|BAROWSKI, NICHOLAS - University Of Arkansas|
|LOCHMANN, STEVE - University Of Arkansas|
|HAUKENES, ALF - University Of Arkansas|
Submitted to: Annual Meeting of Society of Integrative and Comparative Biology
Publication Type: Abstract Only
Publication Acceptance Date: 3/16/2011
Publication Date: 3/16/2011
Citation: Barowski, N.A., Lochmann, S.E., Fuller, S.A., Haukenes, A.H. 2011. Investigations into the relationship of post-stress metabolic rates and growth of fishes [abstract]. Annual Meeting of Society of Integrative and Comparative Biology, January 3-7, 2011, Salt Lake City, Utah. 51(Suppl. 1):e.162.

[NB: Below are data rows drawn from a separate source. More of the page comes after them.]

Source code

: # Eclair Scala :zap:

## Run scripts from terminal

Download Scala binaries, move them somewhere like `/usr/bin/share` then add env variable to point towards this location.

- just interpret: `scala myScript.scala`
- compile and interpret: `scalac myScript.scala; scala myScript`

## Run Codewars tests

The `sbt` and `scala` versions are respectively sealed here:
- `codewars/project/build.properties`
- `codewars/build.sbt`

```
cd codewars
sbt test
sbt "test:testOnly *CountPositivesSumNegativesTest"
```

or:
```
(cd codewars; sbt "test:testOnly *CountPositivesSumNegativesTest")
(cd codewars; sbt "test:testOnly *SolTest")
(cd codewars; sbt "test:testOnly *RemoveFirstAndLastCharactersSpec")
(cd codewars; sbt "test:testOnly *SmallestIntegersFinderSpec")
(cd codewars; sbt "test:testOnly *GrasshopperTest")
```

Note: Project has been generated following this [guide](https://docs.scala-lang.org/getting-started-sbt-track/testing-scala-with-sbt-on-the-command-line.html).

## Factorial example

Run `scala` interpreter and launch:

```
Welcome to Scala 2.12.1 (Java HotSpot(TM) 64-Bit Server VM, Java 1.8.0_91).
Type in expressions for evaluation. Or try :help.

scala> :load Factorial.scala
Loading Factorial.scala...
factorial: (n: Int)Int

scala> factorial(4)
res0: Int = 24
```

Technical Abstract: The objective of this study was to determine if respirometry indices of fish following a stressor correspond with growth. On four occasions over a period of one month, oxygen consumption rates of 16 hybrid striped bass families were measured following a standardized handling stressor. Groups of 10 fish from each family were netted, held out of water for 30-s, placed into the respirometer, and oxygen consumption rates were recorded for 90-min. Lengths and weights of individual fish were recorded after each test and relative growth rates, instantaneous growth rates, daily increase in length, and relative condition factors determined. The mean weight adjusted MO2 (mg O2.g0.79-1.h-1) for the first and last 30 min of measurement, the difference between these means, and the slope of MO2 values for the final 70 min were used to characterize the metabolic responses following the stressor. No differences among families were observed for relative growth rate, instantaneous growth rates, or daily increase in length over the course of this study. However, a significant difference in relative condition factors did exist among families and a significant correlation between the slope of MO2 over the final 70 minutes and relative condition factors were observed. Through further investigation of these relationships, respirometry may prove useful in characterizing phenotypic variation associated with recovery from stress in fishes and its relationship with growth.